ARLINGTON HEIGHTS, IL — It’s time for New Year’s resolutions and ringing in a new chapter. But one thing that is not changing in the New Year is the Village of Arlington Heights’ fight to hoodwink taxpayers into subsidizing a multi-billion-dollar project for the Chicago Bears.
For months, the Village of Arlington Heights has publicly dismissed concerns over subsidies for the proposed Chicago Bears stadium and real estate development. At the same time, the Village has approved a Pre-Development agreement that includes seven different tax incentives to benefit the Bears.
Throughout the past year, Arlington Heights left a few questions unanswered:
Why are they considering subsidies for the Chicago Bears stadium development when it will compete with and cannibalize the development they previously subsidized downtown?
Why are they redacting public records in response to FOIA requests without providing a factual basis as required by law?
Why are they apparently telling the media that a referendum petition needs 2,443 signatures to be placed on the ballot, but refusing to confirm that number when asked directly by the petitioner?
Why are the Bears, a highly profitable company worth $5.8 billion, asking a state with the worst bond rating in the country to create a special tax relief program – PILOT – just for themselves?
Americans for Prosperity-Illinois Deputy State Director Brian Costin released the following statement:
“The Village of Arlington Heights has not been engaging with taxpayers in good faith and it’s time that changes. From trying to withhold e-mails requested under FOIA and hiding the ball on what numbers are required for a referendum petition to make the ballot, we are calling on the Village to begin 2023 on a good foot and answer the questions they’ve avoided for months.”
AFP-IL sent a FOIA request to the Village of Arlington Heights in September
A recent poll found that a majority of voters oppose the Chicago Bear’s corporate welfare in Arlington Heights
The Bears’ proposal includes massive new residential development and the responsibility of educating hundreds or thousands of new students. This project would place enormous financial pressures on local school districts as well as other overlapping taxing bodies in Cook County.
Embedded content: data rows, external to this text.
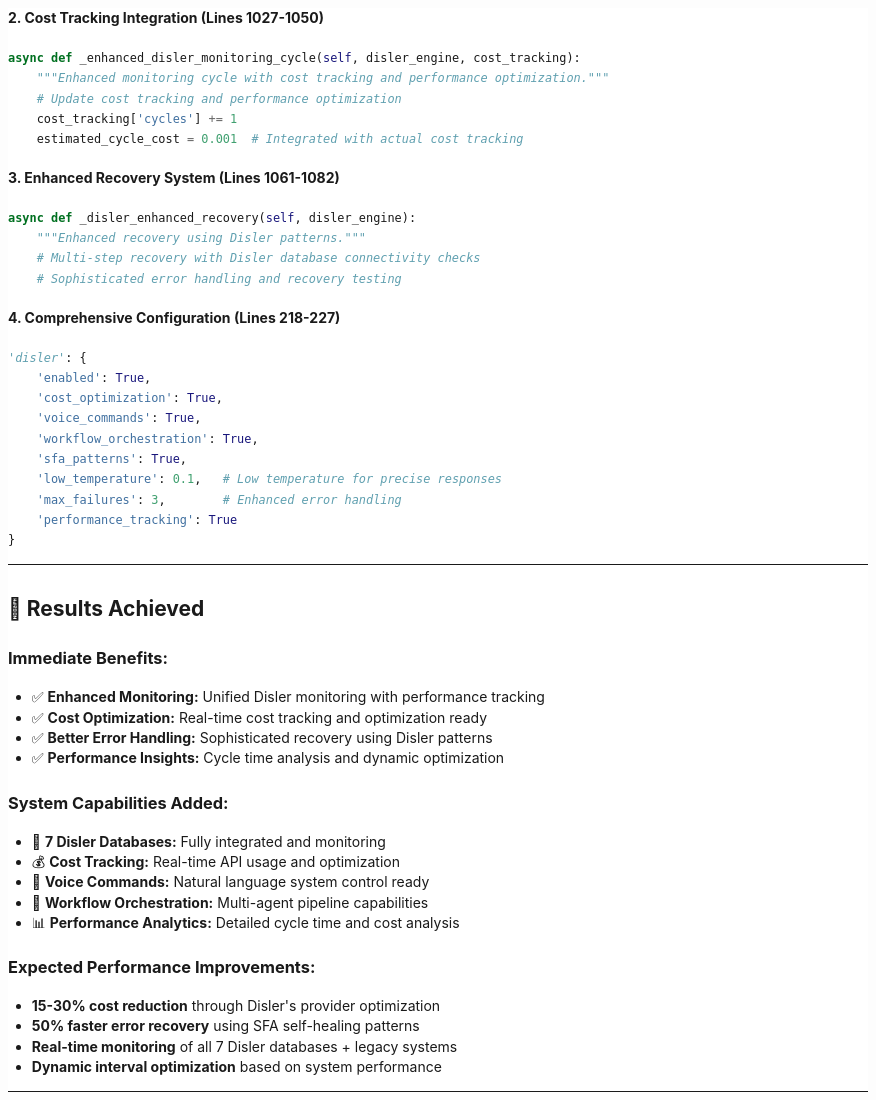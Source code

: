 #### 2. **Cost Tracking Integration** (Lines 1027-1050)
```python
async def _enhanced_disler_monitoring_cycle(self, disler_engine, cost_tracking):
    """Enhanced monitoring cycle with cost tracking and performance optimization."""
    # Update cost tracking and performance optimization
    cost_tracking['cycles'] += 1
    estimated_cycle_cost = 0.001  # Integrated with actual cost tracking
```

#### 3. **Enhanced Recovery System** (Lines 1061-1082)
```python
async def _disler_enhanced_recovery(self, disler_engine):
    """Enhanced recovery using Disler patterns."""
    # Multi-step recovery with Disler database connectivity checks
    # Sophisticated error handling and recovery testing
```

#### 4. **Comprehensive Configuration** (Lines 218-227)
```python
'disler': {
    'enabled': True,
    'cost_optimization': True,
    'voice_commands': True,
    'workflow_orchestration': True,
    'sfa_patterns': True,
    'low_temperature': 0.1,   # Low temperature for precise responses
    'max_failures': 3,        # Enhanced error handling
    'performance_tracking': True
}
```

---

## 🎯 Results Achieved

### **Immediate Benefits:**
- ✅ **Enhanced Monitoring:** Unified Disler monitoring with performance tracking
- ✅ **Cost Optimization:** Real-time cost tracking and optimization ready
- ✅ **Better Error Handling:** Sophisticated recovery using Disler patterns
- ✅ **Performance Insights:** Cycle time analysis and dynamic optimization

### **System Capabilities Added:**
- 🤖 **7 Disler Databases:** Fully integrated and monitoring
- 💰 **Cost Tracking:** Real-time API usage and optimization
- 🎤 **Voice Commands:** Natural language system control ready
- 🔄 **Workflow Orchestration:** Multi-agent pipeline capabilities
- 📊 **Performance Analytics:** Detailed cycle time and cost analysis

### **Expected Performance Improvements:**
- **15-30% cost reduction** through Disler's provider optimization
- **50% faster error recovery** using SFA self-healing patterns
- **Real-time monitoring** of all 7 Disler databases + legacy systems
- **Dynamic interval optimization** based on system performance

---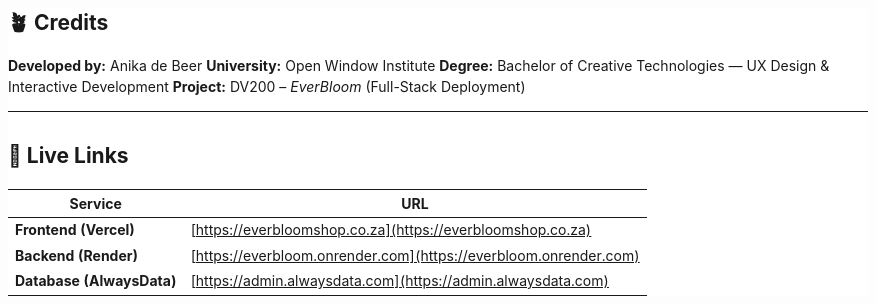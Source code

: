 
## 🪴 Credits

**Developed by:** Anika de Beer
**University:** Open Window Institute
**Degree:** Bachelor of Creative Technologies — UX Design & Interactive Development
**Project:** DV200 – *EverBloom* (Full-Stack Deployment)

---

## 🌸 Live Links

| Service                   | URL                                                              |
| ------------------------- | ---------------------------------------------------------------- |
| **Frontend (Vercel)**     | [https://everbloomshop.co.za](https://everbloomshop.co.za)       |
| **Backend (Render)**      | [https://everbloom.onrender.com](https://everbloom.onrender.com) |
| **Database (AlwaysData)** | [https://admin.alwaysdata.com](https://admin.alwaysdata.com)     |

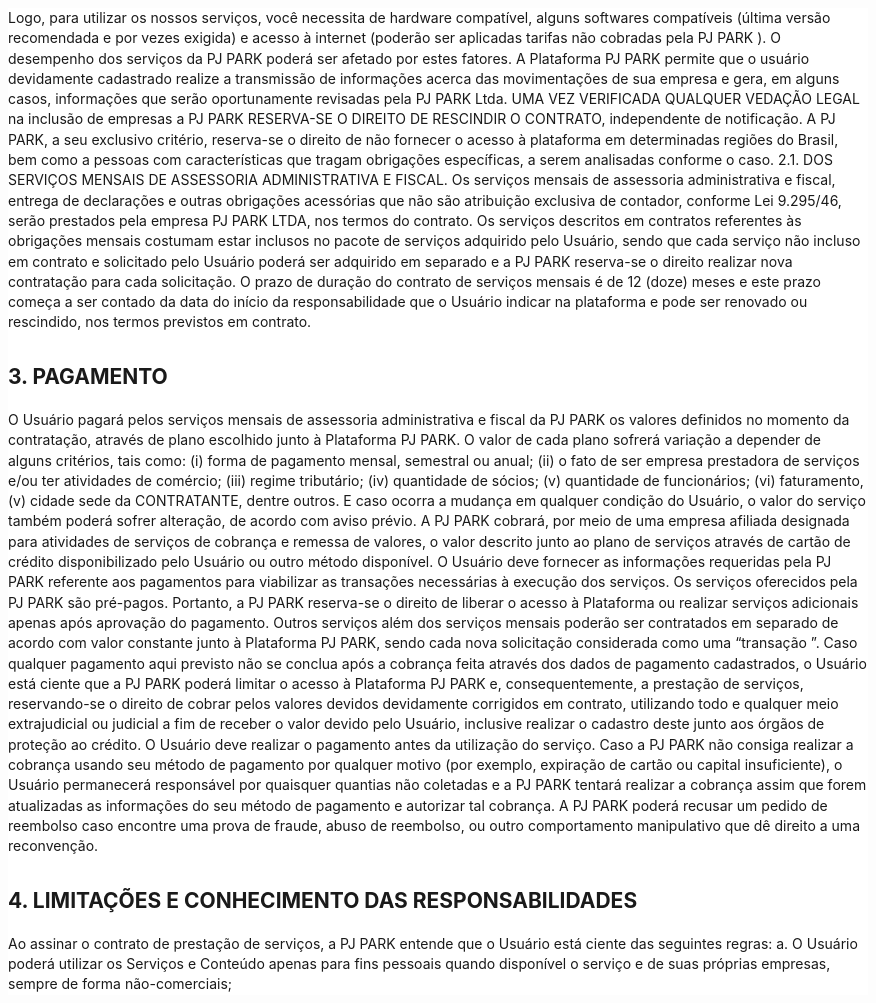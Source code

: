 Logo, para utilizar os nossos serviços, você necessita de hardware compatível, alguns softwares compatíveis (última versão recomendada e por vezes exigida) e acesso à internet (poderão ser aplicadas tarifas não cobradas pela PJ PARK ). O desempenho dos serviços da PJ PARK poderá ser afetado por estes fatores.
A Plataforma PJ PARK permite que o usuário devidamente cadastrado realize a transmissão de informações acerca das movimentações de sua empresa e gera, em alguns casos, informações que serão oportunamente revisadas pela PJ PARK Ltda.
UMA VEZ VERIFICADA QUALQUER VEDAÇÃO LEGAL na inclusão de empresas a PJ PARK RESERVA-SE O DIREITO DE RESCINDIR O CONTRATO, independente de notificação.
A PJ PARK, a seu exclusivo critério, reserva-se o direito de não fornecer o acesso à plataforma em determinadas regiões do Brasil, bem como a pessoas com características que tragam obrigações específicas, a serem analisadas conforme o caso.
2.1. DOS SERVIÇOS MENSAIS DE ASSESSORIA ADMINISTRATIVA E FISCAL.
Os serviços mensais de assessoria administrativa e fiscal, entrega de declarações e outras obrigações acessórias que não são atribuição exclusiva de contador, conforme Lei 9.295/46, serão prestados pela empresa PJ PARK LTDA, nos termos do contrato.
Os serviços descritos em contratos referentes às obrigações mensais costumam estar inclusos no pacote de serviços adquirido pelo Usuário, sendo que cada serviço não incluso em contrato e solicitado pelo Usuário poderá ser adquirido em separado e a PJ PARK reserva-se o direito realizar nova contratação para cada solicitação.
O prazo de duração do contrato de serviços mensais é de 12 (doze) meses e este prazo
começa a ser contado da data do início da responsabilidade que o Usuário indicar na plataforma e pode ser renovado ou rescindido, nos termos previstos em contrato.
## 3. PAGAMENTO
O Usuário pagará pelos serviços mensais de assessoria administrativa e fiscal da PJ PARK os valores definidos no momento da contratação, através de plano escolhido junto à Plataforma PJ PARK.
O valor de cada plano sofrerá variação a depender de alguns critérios, tais como: (i) forma de pagamento mensal, semestral ou anual; (ii) o fato de ser empresa prestadora
de serviços e/ou ter atividades de comércio; (iii) regime tributário; (iv) quantidade de sócios; (v) quantidade de funcionários; (vi) faturamento, (v) cidade sede da CONTRATANTE, dentre outros.
E caso ocorra a mudança em qualquer condição do Usuário, o valor do serviço também
poderá sofrer alteração, de acordo com aviso prévio.
A PJ PARK cobrará, por meio de uma empresa afiliada designada para atividades de serviços de cobrança e remessa de valores, o valor descrito junto ao plano de serviços através de cartão de crédito disponibilizado pelo Usuário ou outro método disponível.
O Usuário deve fornecer as informações requeridas pela PJ PARK referente aos pagamentos para viabilizar as transações necessárias à execução dos serviços.
Os serviços oferecidos pela PJ PARK são pré-pagos. Portanto, a PJ PARK reserva-se o direito de liberar o acesso à Plataforma ou realizar serviços adicionais apenas após aprovação do pagamento.
Outros serviços além dos serviços mensais poderão ser contratados em separado de
acordo com valor constante junto à Plataforma PJ PARK, sendo cada nova solicitação considerada como uma “transação ”.
Caso qualquer pagamento aqui previsto não se conclua após a cobrança feita através
dos dados de pagamento cadastrados, o Usuário está ciente que a PJ PARK poderá limitar o acesso à Plataforma PJ PARK e, consequentemente, a prestação de serviços, reservando-se o direito de cobrar pelos valores devidos devidamente corrigidos em contrato, utilizando todo e qualquer meio extrajudicial ou judicial a fim de receber o valor devido pelo Usuário, inclusive realizar o cadastro deste junto aos órgãos de proteção ao crédito.
O Usuário deve realizar o pagamento antes da utilização do serviço. Caso a PJ PARK não consiga realizar a cobrança usando seu método de pagamento por qualquer motivo (por exemplo, expiração de cartão ou capital insuficiente), o Usuário permanecerá responsável por quaisquer quantias não coletadas e a PJ PARK tentará realizar a cobrança assim que forem atualizadas as informações do seu método de pagamento e autorizar tal cobrança.
A PJ PARK poderá recusar um pedido de reembolso caso encontre uma prova de fraude, abuso de reembolso, ou outro comportamento manipulativo que dê direito a uma reconvenção.
## 4. LIMITAÇÕES E CONHECIMENTO DAS RESPONSABILIDADES
Ao assinar o contrato de prestação de serviços, a PJ PARK entende que o Usuário está ciente das seguintes regras:
a. O Usuário poderá utilizar os Serviços e Conteúdo apenas para fins pessoais quando disponível o serviço e de suas próprias empresas, sempre de forma não-comerciais;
A proposed $5B development in a TIF district with a starting value of under $200 million would allow more than 96% of the project’s property taxes to be swept away for the purpose of corporate welfare. If such a TIF district were in place today it would be the largest revenue-collecting TIF district in the State of Illinois by a significant margin, potentially collecting nearly $200 million in new property taxes every year.